What the task asks: Look through the material below. Copy every line with the string "hora" in it.

Stored data:

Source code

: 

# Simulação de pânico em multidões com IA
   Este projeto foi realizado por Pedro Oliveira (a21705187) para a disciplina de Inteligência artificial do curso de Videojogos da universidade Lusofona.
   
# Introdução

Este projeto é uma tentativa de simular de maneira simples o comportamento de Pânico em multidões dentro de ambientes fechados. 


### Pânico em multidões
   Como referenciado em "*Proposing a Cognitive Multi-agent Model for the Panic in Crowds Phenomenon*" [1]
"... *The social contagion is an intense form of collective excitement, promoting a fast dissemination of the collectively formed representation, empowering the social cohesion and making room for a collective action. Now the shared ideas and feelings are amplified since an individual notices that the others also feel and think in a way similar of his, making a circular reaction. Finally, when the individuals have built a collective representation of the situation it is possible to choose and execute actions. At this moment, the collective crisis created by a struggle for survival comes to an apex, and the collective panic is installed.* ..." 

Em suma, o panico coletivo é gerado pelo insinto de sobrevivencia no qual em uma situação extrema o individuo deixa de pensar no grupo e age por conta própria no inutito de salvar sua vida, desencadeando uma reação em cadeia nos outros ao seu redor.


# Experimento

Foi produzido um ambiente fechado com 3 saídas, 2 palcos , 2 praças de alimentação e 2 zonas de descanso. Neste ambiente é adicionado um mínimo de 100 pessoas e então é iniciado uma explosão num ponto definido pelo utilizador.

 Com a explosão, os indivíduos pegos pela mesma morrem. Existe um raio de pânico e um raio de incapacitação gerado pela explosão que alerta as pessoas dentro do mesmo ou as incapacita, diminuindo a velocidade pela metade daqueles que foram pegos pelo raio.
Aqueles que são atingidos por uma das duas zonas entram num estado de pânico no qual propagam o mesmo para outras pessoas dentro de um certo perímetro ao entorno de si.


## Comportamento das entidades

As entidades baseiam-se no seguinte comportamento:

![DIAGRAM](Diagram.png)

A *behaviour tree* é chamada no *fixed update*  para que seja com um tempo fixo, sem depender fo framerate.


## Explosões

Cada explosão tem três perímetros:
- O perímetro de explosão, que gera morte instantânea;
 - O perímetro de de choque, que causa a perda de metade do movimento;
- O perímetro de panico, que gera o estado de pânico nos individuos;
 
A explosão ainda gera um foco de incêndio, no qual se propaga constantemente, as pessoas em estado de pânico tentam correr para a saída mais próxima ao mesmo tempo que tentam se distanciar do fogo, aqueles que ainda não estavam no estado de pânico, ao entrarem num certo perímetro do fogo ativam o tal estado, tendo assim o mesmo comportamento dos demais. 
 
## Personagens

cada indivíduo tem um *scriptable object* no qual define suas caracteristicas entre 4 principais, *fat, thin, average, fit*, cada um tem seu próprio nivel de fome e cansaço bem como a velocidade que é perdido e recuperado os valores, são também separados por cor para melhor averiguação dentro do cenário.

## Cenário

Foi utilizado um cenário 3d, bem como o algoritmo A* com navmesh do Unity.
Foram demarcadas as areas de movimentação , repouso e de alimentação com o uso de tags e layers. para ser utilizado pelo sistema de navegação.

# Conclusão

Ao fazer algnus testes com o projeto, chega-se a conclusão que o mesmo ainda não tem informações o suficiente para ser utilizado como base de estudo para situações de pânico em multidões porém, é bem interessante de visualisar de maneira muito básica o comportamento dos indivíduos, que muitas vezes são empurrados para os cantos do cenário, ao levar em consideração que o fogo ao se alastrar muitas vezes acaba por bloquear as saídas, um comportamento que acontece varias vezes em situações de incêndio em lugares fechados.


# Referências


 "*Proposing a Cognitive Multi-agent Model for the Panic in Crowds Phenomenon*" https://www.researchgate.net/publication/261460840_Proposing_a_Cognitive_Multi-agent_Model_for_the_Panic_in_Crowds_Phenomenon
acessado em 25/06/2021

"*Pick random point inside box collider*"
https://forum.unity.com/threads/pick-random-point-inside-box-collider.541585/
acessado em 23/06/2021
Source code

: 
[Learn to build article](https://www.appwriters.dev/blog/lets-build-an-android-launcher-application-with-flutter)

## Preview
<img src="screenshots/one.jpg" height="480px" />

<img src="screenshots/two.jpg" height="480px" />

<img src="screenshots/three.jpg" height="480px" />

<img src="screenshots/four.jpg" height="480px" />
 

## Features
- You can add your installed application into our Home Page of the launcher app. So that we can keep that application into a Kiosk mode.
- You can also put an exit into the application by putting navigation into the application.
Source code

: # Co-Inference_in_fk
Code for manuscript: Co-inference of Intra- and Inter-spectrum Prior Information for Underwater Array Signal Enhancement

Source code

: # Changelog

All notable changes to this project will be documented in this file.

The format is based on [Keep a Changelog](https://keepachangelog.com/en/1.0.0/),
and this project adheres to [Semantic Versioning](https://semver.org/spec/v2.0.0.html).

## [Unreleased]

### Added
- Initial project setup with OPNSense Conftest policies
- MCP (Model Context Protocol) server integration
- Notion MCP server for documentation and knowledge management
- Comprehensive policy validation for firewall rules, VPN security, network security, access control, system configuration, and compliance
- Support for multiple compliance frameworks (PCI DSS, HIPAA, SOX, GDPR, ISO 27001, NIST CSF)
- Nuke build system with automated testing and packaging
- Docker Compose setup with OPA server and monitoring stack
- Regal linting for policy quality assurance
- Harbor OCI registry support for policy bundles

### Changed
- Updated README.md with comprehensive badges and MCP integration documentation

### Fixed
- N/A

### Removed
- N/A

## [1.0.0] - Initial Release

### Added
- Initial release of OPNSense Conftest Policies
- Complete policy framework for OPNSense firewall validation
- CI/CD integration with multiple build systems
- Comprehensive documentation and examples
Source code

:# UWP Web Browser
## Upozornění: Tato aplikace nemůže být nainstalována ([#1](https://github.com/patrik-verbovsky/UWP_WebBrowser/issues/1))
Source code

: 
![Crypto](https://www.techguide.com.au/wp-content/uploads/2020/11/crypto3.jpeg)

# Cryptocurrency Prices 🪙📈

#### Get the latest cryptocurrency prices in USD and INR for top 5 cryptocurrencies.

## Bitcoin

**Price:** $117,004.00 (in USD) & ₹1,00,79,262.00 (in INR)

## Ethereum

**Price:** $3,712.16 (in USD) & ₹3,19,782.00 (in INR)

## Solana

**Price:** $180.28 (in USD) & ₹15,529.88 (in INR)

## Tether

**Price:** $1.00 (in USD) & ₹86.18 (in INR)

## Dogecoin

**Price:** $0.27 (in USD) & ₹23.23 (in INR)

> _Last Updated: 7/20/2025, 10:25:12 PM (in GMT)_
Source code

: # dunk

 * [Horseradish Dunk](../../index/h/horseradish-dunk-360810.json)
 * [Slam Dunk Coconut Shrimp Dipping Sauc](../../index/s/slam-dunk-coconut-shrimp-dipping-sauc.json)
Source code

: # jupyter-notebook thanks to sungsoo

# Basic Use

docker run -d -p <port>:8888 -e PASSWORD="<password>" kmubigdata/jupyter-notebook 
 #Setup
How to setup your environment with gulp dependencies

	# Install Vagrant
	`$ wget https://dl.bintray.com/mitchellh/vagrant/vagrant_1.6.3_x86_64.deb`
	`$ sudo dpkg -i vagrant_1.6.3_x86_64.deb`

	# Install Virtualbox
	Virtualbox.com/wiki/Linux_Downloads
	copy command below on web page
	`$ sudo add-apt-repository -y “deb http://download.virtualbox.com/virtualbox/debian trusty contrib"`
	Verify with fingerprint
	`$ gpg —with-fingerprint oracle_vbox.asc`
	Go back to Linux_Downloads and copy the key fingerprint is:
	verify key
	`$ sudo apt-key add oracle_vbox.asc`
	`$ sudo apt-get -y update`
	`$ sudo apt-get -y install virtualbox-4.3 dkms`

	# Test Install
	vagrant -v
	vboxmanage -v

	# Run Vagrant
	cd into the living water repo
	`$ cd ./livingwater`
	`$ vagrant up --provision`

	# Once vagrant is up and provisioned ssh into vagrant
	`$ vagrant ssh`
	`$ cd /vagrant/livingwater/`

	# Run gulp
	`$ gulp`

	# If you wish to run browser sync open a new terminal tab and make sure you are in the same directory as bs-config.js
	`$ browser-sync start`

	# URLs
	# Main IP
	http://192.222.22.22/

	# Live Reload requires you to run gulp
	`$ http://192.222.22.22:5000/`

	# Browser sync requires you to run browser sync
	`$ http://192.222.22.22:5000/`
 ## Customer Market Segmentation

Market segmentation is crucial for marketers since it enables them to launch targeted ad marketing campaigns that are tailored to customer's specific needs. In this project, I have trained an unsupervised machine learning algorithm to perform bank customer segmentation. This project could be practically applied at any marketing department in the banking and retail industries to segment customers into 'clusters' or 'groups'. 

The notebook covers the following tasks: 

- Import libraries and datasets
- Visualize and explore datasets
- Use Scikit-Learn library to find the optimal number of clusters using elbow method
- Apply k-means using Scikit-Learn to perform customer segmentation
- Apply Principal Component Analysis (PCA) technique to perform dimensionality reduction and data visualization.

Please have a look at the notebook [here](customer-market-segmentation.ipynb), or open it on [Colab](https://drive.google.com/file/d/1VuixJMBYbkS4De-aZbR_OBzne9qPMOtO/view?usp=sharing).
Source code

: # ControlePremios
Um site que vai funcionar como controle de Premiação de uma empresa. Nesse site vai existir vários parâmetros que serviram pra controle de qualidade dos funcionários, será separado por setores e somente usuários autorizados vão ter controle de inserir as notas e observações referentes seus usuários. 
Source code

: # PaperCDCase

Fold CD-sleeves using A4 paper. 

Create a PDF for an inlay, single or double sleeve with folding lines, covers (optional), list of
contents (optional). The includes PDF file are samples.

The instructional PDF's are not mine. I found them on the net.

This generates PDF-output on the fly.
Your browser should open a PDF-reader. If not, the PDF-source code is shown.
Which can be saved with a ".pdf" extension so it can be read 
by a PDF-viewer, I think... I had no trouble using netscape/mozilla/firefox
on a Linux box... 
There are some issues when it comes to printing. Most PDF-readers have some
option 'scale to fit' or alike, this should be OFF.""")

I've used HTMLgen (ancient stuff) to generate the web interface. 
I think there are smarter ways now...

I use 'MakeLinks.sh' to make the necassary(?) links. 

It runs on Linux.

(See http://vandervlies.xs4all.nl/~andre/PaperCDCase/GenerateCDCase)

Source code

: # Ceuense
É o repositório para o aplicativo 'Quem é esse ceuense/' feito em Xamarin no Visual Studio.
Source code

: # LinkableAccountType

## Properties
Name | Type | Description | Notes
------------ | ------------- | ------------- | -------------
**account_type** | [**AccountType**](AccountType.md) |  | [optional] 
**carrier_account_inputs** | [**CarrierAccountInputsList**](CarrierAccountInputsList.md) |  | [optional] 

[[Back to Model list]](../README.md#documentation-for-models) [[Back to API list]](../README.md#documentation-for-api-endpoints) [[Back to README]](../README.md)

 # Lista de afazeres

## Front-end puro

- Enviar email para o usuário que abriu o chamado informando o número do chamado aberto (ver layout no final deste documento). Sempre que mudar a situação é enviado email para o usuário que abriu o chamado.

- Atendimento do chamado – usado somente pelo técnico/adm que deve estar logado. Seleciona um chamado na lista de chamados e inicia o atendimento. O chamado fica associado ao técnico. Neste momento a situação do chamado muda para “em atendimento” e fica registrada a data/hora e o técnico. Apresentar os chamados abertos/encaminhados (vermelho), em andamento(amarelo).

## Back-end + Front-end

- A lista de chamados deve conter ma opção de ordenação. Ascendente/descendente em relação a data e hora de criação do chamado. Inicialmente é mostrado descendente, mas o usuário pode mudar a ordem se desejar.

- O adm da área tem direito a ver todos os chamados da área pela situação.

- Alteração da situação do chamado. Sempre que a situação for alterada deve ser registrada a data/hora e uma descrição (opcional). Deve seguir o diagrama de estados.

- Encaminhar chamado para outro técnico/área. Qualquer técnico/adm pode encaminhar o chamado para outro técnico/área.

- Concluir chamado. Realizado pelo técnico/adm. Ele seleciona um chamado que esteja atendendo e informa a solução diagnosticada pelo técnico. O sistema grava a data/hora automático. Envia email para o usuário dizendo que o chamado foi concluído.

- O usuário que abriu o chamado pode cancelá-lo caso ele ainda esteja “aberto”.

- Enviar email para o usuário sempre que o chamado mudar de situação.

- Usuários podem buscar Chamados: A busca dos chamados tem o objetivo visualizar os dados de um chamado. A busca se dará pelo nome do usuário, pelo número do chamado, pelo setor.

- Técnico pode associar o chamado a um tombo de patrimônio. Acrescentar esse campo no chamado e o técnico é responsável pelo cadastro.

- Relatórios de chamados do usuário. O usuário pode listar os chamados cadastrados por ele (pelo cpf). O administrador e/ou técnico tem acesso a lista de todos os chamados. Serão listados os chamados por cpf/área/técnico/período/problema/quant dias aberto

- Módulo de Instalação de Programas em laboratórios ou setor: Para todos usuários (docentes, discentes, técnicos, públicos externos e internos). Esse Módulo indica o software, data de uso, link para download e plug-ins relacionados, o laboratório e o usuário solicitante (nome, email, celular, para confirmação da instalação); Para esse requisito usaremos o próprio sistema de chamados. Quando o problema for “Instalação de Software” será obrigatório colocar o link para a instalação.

Output of the exercise:
- Atendimento do chamado – usado somente pelo técnico/adm que deve estar logado. Seleciona um chamado na lista de chamados e inicia o atendimento. O chamado fica associado ao técnico. Neste momento a situação do chamado muda para “em atendimento” e fica registrada a data/hora e o técnico. Apresentar os chamados abertos/encaminhados (vermelho), em andamento(amarelo).
- A lista de chamados deve conter ma opção de ordenação. Ascendente/descendente em relação a data e hora de criação do chamado. Inicialmente é mostrado descendente, mas o usuário pode mudar a ordem se desejar.
- Alteração da situação do chamado. Sempre que a situação for alterada deve ser registrada a data/hora e uma descrição (opcional). Deve seguir o diagrama de estados.
- Concluir chamado. Realizado pelo técnico/adm. Ele seleciona um chamado que esteja atendendo e informa a solução diagnosticada pelo técnico. O sistema grava a data/hora automático. Envia email para o usuário dizendo que o chamado foi concluído.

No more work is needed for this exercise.